PVC-encased concrete can stand up to a 6.0-magnitutude earthquake or a 2,200-pound bomb blast, according to inventor Joe Lanc (pronounced Lance) of Sarasota, Fla., who said he has computer test results from the Space Alliance Technology Outreach Program (SATOP) to prove it, at least in theory.
Lanc, 77, calls his invention the Concrete Plastic Unit (CPU). He said houses, businesses, offices and military posts made of cement fortified with the third most-widely used plastic will fare better in hurricanes, tornadoes, wild fires, floods and terrorist attacks, too.
He designed seven profiles of the clear PVC forms for poured-in-place concrete, which he said is more versatile and error-resistant than other non-transparent, polymer building systems on the market. The forms, which have a blue tint from additives, can be interchanged or modified to make insulated, steel- or fiber-reinforced walls, floors and roofs of what would essentially be all-hazard structures.
"When you encapsulate concrete in plastic you can save lives, prevent total collapse of walls and give people time to get to safety," Lanc said in a telephone interview. "I think plastic is the whole secret to new construction using concrete."
Other possible applications include storing nuclear materials, shielding embassies and military bases, making sea walls, protecting beaches from oil spills, building fish-farm tanks, repairing levees, and replacing sandbags for flood control. Fill the PVC-extruded forms with sand instead of cement and set them along rivers about to crest. When the threat recedes, remove the sand and store the wall forms for future use.

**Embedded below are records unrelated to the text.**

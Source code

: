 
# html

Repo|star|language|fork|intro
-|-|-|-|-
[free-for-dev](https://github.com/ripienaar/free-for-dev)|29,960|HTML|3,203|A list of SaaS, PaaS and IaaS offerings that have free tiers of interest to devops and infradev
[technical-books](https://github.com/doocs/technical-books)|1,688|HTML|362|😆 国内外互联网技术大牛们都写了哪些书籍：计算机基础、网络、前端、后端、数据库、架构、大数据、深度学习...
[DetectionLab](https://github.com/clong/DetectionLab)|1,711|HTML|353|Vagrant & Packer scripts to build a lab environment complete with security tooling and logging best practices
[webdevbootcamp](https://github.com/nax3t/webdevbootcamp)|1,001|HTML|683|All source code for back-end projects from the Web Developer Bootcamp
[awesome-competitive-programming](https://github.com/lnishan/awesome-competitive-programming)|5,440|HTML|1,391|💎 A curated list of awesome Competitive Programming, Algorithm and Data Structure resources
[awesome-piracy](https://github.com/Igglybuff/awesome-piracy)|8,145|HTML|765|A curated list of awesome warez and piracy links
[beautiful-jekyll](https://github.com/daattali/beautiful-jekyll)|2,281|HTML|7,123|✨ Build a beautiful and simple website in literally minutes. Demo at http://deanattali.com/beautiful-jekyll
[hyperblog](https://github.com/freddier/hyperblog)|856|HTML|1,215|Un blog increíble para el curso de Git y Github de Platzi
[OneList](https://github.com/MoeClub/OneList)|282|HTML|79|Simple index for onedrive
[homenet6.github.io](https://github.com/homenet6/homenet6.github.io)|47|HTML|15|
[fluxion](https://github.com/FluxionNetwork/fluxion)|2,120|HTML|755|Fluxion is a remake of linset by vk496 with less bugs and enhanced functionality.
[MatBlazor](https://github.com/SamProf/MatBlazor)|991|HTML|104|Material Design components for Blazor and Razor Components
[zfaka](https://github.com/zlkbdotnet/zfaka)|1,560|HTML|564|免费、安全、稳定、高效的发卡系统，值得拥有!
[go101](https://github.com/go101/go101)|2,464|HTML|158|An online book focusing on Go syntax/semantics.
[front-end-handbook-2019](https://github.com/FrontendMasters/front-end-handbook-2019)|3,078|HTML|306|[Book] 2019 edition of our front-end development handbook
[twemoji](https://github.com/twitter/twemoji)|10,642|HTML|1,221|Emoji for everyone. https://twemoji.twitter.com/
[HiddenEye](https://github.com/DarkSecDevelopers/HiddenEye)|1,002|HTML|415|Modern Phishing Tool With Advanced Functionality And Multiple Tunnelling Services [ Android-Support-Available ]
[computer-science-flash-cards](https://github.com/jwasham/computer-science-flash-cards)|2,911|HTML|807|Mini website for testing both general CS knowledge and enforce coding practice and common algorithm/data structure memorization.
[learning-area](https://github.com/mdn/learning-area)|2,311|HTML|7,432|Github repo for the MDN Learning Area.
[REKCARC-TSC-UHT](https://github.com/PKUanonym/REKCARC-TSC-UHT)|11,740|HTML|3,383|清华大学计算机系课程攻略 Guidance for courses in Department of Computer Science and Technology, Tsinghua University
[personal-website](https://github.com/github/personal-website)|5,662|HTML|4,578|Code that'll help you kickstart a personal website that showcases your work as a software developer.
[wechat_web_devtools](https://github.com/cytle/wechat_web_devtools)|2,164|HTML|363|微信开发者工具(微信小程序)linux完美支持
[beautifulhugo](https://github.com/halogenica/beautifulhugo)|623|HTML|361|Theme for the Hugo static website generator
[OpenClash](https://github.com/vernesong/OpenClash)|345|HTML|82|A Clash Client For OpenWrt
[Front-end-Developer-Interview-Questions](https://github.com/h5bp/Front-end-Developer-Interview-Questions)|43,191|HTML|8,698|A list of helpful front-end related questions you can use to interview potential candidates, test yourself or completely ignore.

Lanc came up with the idea for the CPU (U.S. Patent No. 6,167,669) after seeing firsthand the aftermath of Hurricane Andrew in 1992. According to the National Weather Service, the Category 5 storm left dozens dead and hundreds of thousands homeless, and caused more than $26 billion in damage when it touched land in the Bahamas, Florida and Louisiana. Struck by the loss of life and property, Lanc got to thinking about a better way to protect the people and possessions in places vulnerable to natural and man-made disasters.